While fire jugglers, stilt walkers and costumed characters were all on display under the big top circus tent off rural York Rd. last weekend, the real draw was the music.

And, perhaps, the tent itself.

The inaugural North of the Oyster spring concert series debuted before a small but enthusiastic gathering in and around the brightly painted, red-and-yellow tent, which was purchased by Cortes Island-raised promoter Benjamin Howells.

“My company, along with Katrina Bennett and Daryl Seguetti we’ve secured the tent from Liverpool,” said Howells. “About two-thirds of the money we paid, and we crowd-funded the last third and got the community involved.”

The North of the Oyster “micro-festival” was something of a thank you to the community that contributed to the purchase of the tent.

Covering three nights across two weekends on a 100-acre property, the event featured bands including Illvis Freshley and Jesse Roper of Victoria and the Vancouver ska collective Roots Roundup, as well as several DJs.


Bluesman Jesse Roper leads his trio through a set during the inaugural North of the Oyster spring concert series in the Project Intent circus tent off York Rd.
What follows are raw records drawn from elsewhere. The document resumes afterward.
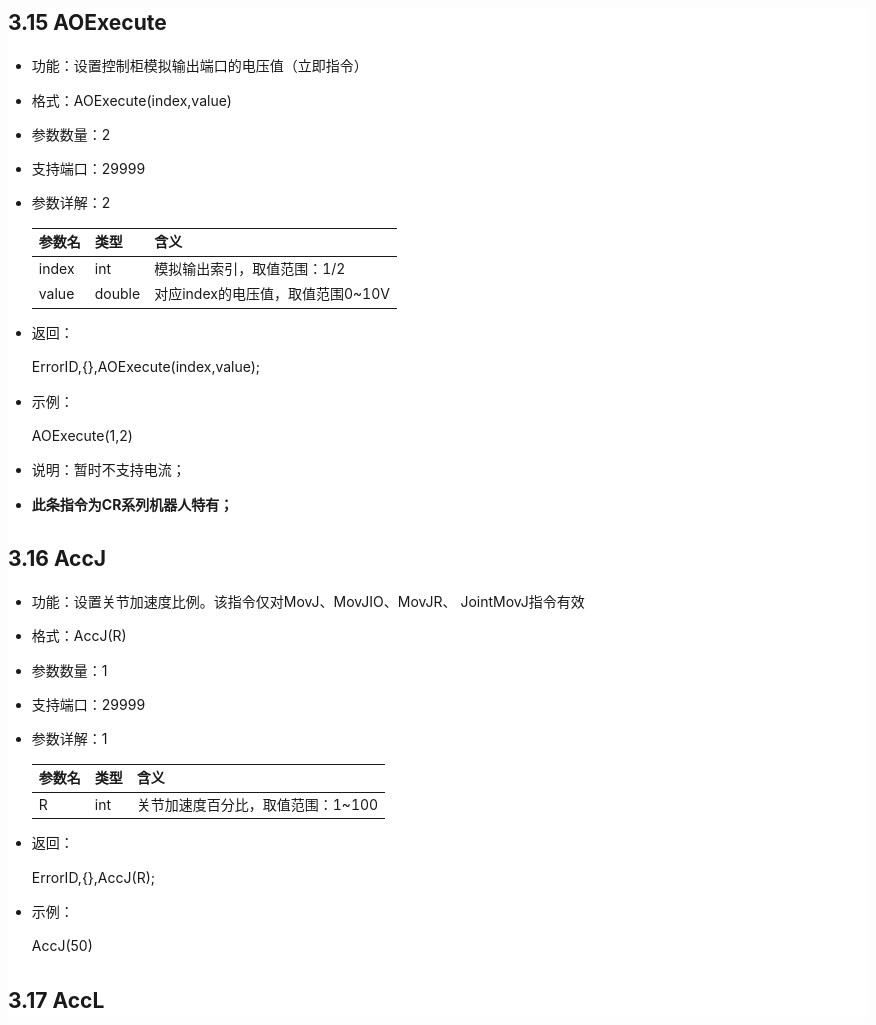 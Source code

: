   

## 3.15 AOExecute

- 功能：设置控制柜模拟输出端口的电压值（立即指令）

- 格式：AOExecute(index,value)

- 参数数量：2

- 支持端口：29999

- 参数详解：2

  | 参数名   | 类型     | 含义                    |
  | ----- | ------ | --------------------- |
  | index | int    | 模拟输出索引，取值范围：1/2       |
  | value | double | 对应index的电压值，取值范围0~10V |

- 返回：

  ErrorID,{},AOExecute(index,value);

- 示例：

  AOExecute(1,2)

- 说明：暂时不支持电流；

- **此条指令为CR系列机器人特有；**

  


## 3.16 AccJ

- 功能：设置关节加速度比例。该指令仅对MovJ、MovJIO、MovJR、 JointMovJ指令有效

- 格式：AccJ(R)

- 参数数量：1

- 支持端口：29999

- 参数详解：1

  | 参数名  | 类型   | 含义                  |
  | ---- | ---- | ------------------- |
  | R    | int  | 关节加速度百分比，取值范围：1~100 |

- 返回：

  ErrorID,{},AccJ(R);

- 示例：

  AccJ(50)
  
  

## 3.17 AccL
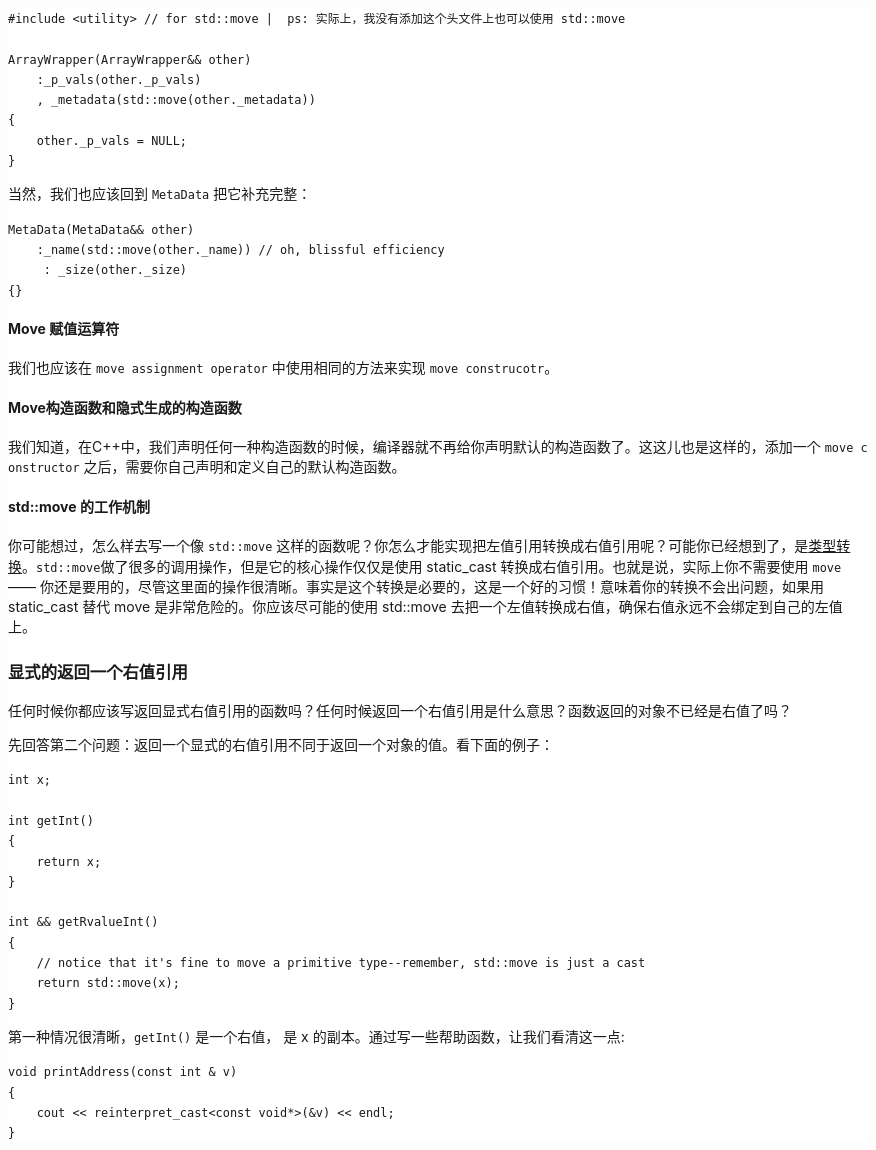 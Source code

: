     #include <utility> // for std::move |  ps: 实际上，我没有添加这个头文件上也可以使用 std::move
    
    ArrayWrapper(ArrayWrapper&& other)
        :_p_vals(other._p_vals)
        , _metadata(std::move(other._metadata))
    {
        other._p_vals = NULL;
    }

当然，我们也应该回到 `MetaData` 把它补充完整：

    MetaData(MetaData&& other)
        :_name(std::move(other._name)) // oh, blissful efficiency
         : _size(other._size)
    {}

#### Move 赋值运算符 ####

我们也应该在 `move assignment operator` 中使用相同的方法来实现 `move construcotr`。

#### Move构造函数和隐式生成的构造函数 ####

我们知道，在C++中，我们声明任何一种构造函数的时候，编译器就不再给你声明默认的构造函数了。这这儿也是这样的，添加一个 `move constructor` 之后，需要你自己声明和定义自己的默认构造函数。

#### std::move 的工作机制 ####

你可能想过，怎么样去写一个像 `std::move` 这样的函数呢？你怎么才能实现把左值引用转换成右值引用呢？可能你已经想到了，是[类型转换](http://www.cprogramming.com/tutorial/lesson11.html)。`std::move`做了很多的调用操作，但是它的核心操作仅仅是使用 static\_cast 转换成右值引用。也就是说，实际上你不需要使用 `move` —— 你还是要用的，尽管这里面的操作很清晰。事实是这个转换是必要的，这是一个好的习惯！意味着你的转换不会出问题，如果用 static\_cast 替代 move 是非常危险的。你应该尽可能的使用 std::move 去把一个左值转换成右值，确保右值永远不会绑定到自己的左值上。

### 显式的返回一个右值引用 ###

任何时候你都应该写返回显式右值引用的函数吗？任何时候返回一个右值引用是什么意思？函数返回的对象不已经是右值了吗？

先回答第二个问题：返回一个显式的右值引用不同于返回一个对象的值。看下面的例子：

    int x;
    
    int getInt()
    {
        return x;
    }
    
    int && getRvalueInt()
    {
        // notice that it's fine to move a primitive type--remember, std::move is just a cast
        return std::move(x);
    }

第一种情况很清晰，`getInt()` 是一个右值， 是 x 的副本。通过写一些帮助函数，让我们看清这一点:

    void printAddress(const int & v)
    {
        cout << reinterpret_cast<const void*>(&v) << endl;
    }
     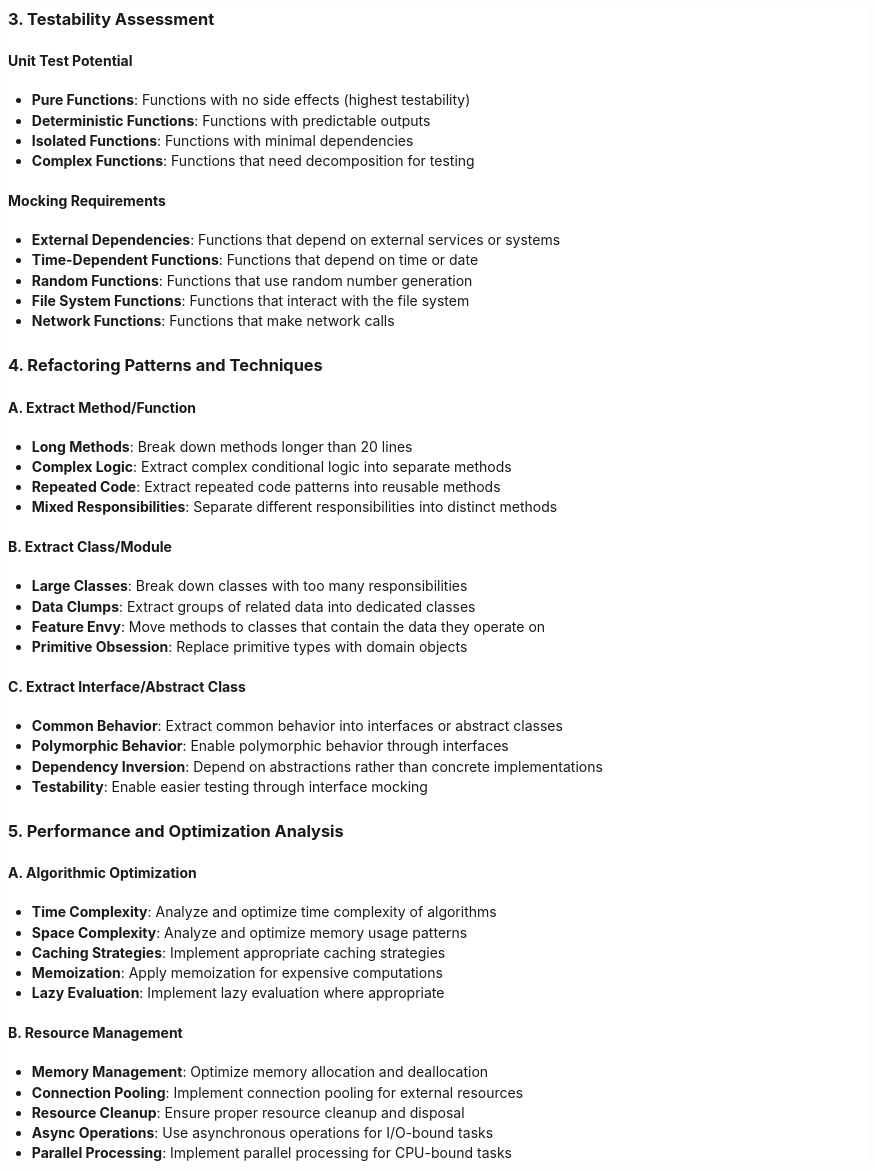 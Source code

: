 ### 3. Testability Assessment

#### Unit Test Potential
- **Pure Functions**: Functions with no side effects (highest testability)
- **Deterministic Functions**: Functions with predictable outputs
- **Isolated Functions**: Functions with minimal dependencies
- **Complex Functions**: Functions that need decomposition for testing

#### Mocking Requirements
- **External Dependencies**: Functions that depend on external services or systems
- **Time-Dependent Functions**: Functions that depend on time or date
- **Random Functions**: Functions that use random number generation
- **File System Functions**: Functions that interact with the file system
- **Network Functions**: Functions that make network calls

### 4. Refactoring Patterns and Techniques

#### A. Extract Method/Function
- **Long Methods**: Break down methods longer than 20 lines
- **Complex Logic**: Extract complex conditional logic into separate methods
- **Repeated Code**: Extract repeated code patterns into reusable methods
- **Mixed Responsibilities**: Separate different responsibilities into distinct methods

#### B. Extract Class/Module
- **Large Classes**: Break down classes with too many responsibilities
- **Data Clumps**: Extract groups of related data into dedicated classes
- **Feature Envy**: Move methods to classes that contain the data they operate on
- **Primitive Obsession**: Replace primitive types with domain objects

#### C. Extract Interface/Abstract Class
- **Common Behavior**: Extract common behavior into interfaces or abstract classes
- **Polymorphic Behavior**: Enable polymorphic behavior through interfaces
- **Dependency Inversion**: Depend on abstractions rather than concrete implementations
- **Testability**: Enable easier testing through interface mocking

### 5. Performance and Optimization Analysis

#### A. Algorithmic Optimization
- **Time Complexity**: Analyze and optimize time complexity of algorithms
- **Space Complexity**: Analyze and optimize memory usage patterns
- **Caching Strategies**: Implement appropriate caching strategies
- **Memoization**: Apply memoization for expensive computations
- **Lazy Evaluation**: Implement lazy evaluation where appropriate

#### B. Resource Management
- **Memory Management**: Optimize memory allocation and deallocation
- **Connection Pooling**: Implement connection pooling for external resources
- **Resource Cleanup**: Ensure proper resource cleanup and disposal
- **Async Operations**: Use asynchronous operations for I/O-bound tasks
- **Parallel Processing**: Implement parallel processing for CPU-bound tasks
Friday, May 15, 2015. — J.R. Rardon/Campbell River Mirror

To avoid costly permitting, turnout was purposely kept low with Howell’s Little Island Productions and the three-pronged, grassroot-based Intent Network bypassing major advertising in favour of social media invitations.

The Intent Network — pun strictly intentional— is made up of the crowd funding platform Project Intent, Intent Rentals and Intent Creative Network, a locally based social media website — still under construction — that allows like-minded people to collaborate, vote on projects and suggest artists they would like to see.
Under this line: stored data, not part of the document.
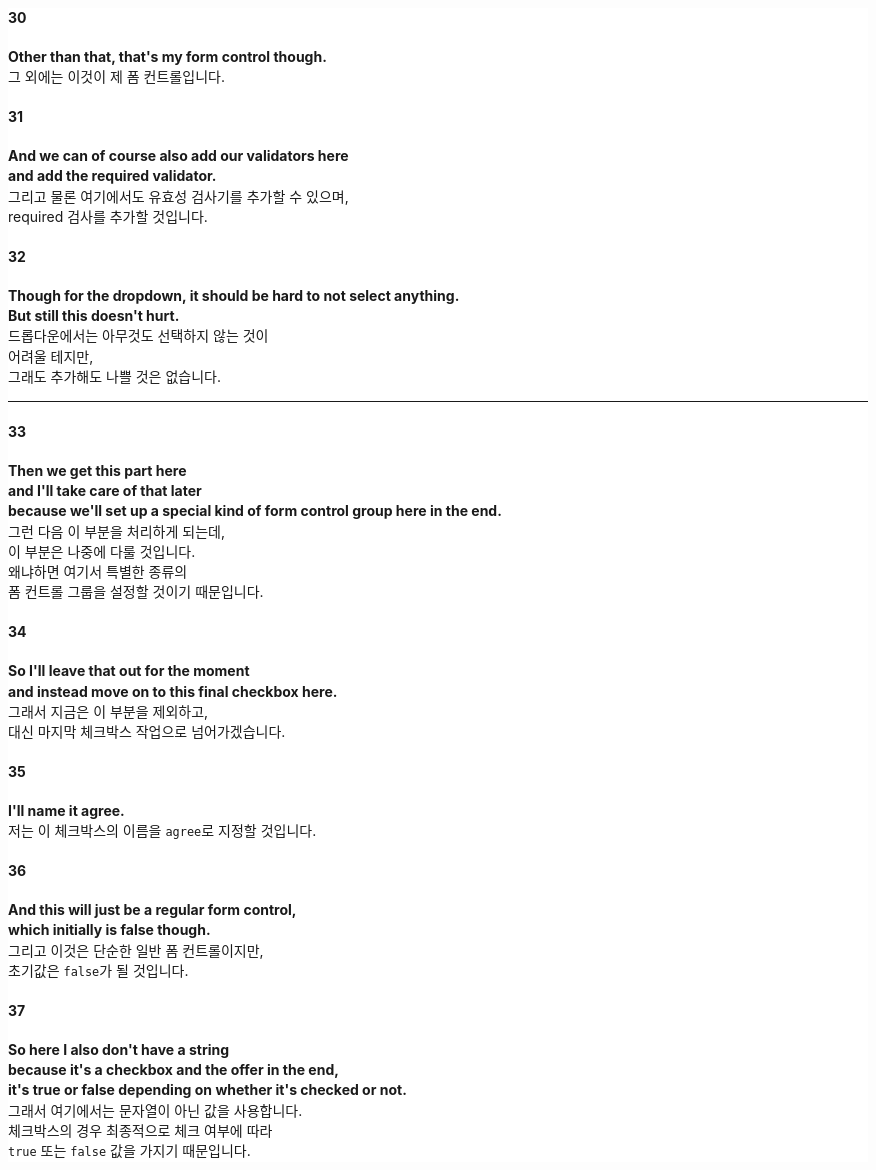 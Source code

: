 #### 30
**Other than that, that's my form control though.**  
그 외에는 이것이 제 폼 컨트롤입니다.

#### 31
**And we can of course also add our validators here**  
**and add the required validator.**  
그리고 물론 여기에서도 유효성 검사기를 추가할 수 있으며,  
required 검사를 추가할 것입니다.

#### 32
**Though for the dropdown, it should be hard to not select anything.**  
**But still this doesn't hurt.**  
드롭다운에서는 아무것도 선택하지 않는 것이  
어려울 테지만,  
그래도 추가해도 나쁠 것은 없습니다.

---

#### 33
**Then we get this part here**  
**and I'll take care of that later**  
**because we'll set up a special kind of form control group here in the end.**  
그런 다음 이 부분을 처리하게 되는데,  
이 부분은 나중에 다룰 것입니다.  
왜냐하면 여기서 특별한 종류의  
폼 컨트롤 그룹을 설정할 것이기 때문입니다.

#### 34
**So I'll leave that out for the moment**  
**and instead move on to this final checkbox here.**  
그래서 지금은 이 부분을 제외하고,  
대신 마지막 체크박스 작업으로 넘어가겠습니다.

#### 35
**I'll name it agree.**  
저는 이 체크박스의 이름을 `agree`로 지정할 것입니다.

#### 36
**And this will just be a regular form control,**  
**which initially is false though.**  
그리고 이것은 단순한 일반 폼 컨트롤이지만,  
초기값은 `false`가 될 것입니다.

#### 37
**So here I also don't have a string**  
**because it's a checkbox and the offer in the end,**  
**it's true or false depending on whether it's checked or not.**  
그래서 여기에서는 문자열이 아닌 값을 사용합니다.  
체크박스의 경우 최종적으로 체크 여부에 따라  
`true` 또는 `false` 값을 가지기 때문입니다.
“Technically, as far as definitions go, it’s a business and a monetary endeavor,” Howells admits. “But the way we phased North of Oyster this year, a lot of the people, including the sound, visuals and a good part of the artists, a lot of people are doing it for free.”

The circus tent was shipped from England last year, after Howells supplemented his own investment with nearly $21,000 raised through the Project Intent crowd funding platform.

“The crowd funding of the tent was a metaphor for following your dreams,” said Howells. “The crowd funding template we use is open to the community to use, particularly if your endeavor has a facet to it of aiding your community. It can’t just be businesses that make money; the idea is having entrepreneurs and young people starting companies that help and aid the communities they live in.”

The tent arrived shortly before its planned debuted last summer at the inaugural Atmosphere Gathering in Cumberland.

But when the proud new owners began examining the giant canopy, they discovered they had a problem.

“We had no idea how to set it up,” Howells said.

Howells had to bring in fifth-generation tentmaster Robert Fosset from England to train and certify a crew to transport, erect and take down the big canopy, which travels in a semi trailer.

This month’s North of the Oyster festival is the first time the tent has been raised since Atmosphere, and the first time the crew has erected it without Fosset’s help.

With the tent as a centrepiece, Howells hopes other small communities can use it to host similar micro-festivals throughout the Island . But applicants are subject to pre-qualification.

“We’d like to team with various community groups and try to get this tent set up, maybe do a concert one weekend through some of our affiliates, then open the tent up to any charity groups who want to use it for a few weeks after that,” said Howells.

The North of Oyster Festival was originally scheduled to span two weekends. The opening Friday was cancelled for logistical reasons, but it opened May 9 with a family day that included child entertainers, an aerial circus workshop for kids and other musical acts.

The festival resumed in earnest Friday night despite the fact advertising was limited to social media sharing and invitations.

The low-key approach resulted from discussions with the Strathcona Regional District and local RCMP, and a conscious decision to keep costs low by limiting the turnout. As part of an agreement with local officials, the production chose not to advertise beyond social media.

“We already knew we didn’t want to go with a permit,” said Howells. “And we didn’t want an event liquor license if it meant having a beer garden. We prefer families to booze.”

Which is not to say the property was a dry zone all weekend. While the festival site was alcohol-free, there was no prohibition on drinking in the campground area on the private property.

Elsewhere, the festival grounds had all the traditional infrastructure associated with a typical event, including a medical/safety tent, security, Porta-sans, potable water station and volunteer staffers, in addition to food and merchandise vendors.

And having pulled it off this month, Howells hopes to return next year with a bigger, better festival.

“Certainly next year, we hope to go through a permitting process and follow all the steps to make this a full public event and bring the numbers up slightly,” said Howells. “We hope to be here and hope to have a long-lasting relationship with all the stakeholders involved.”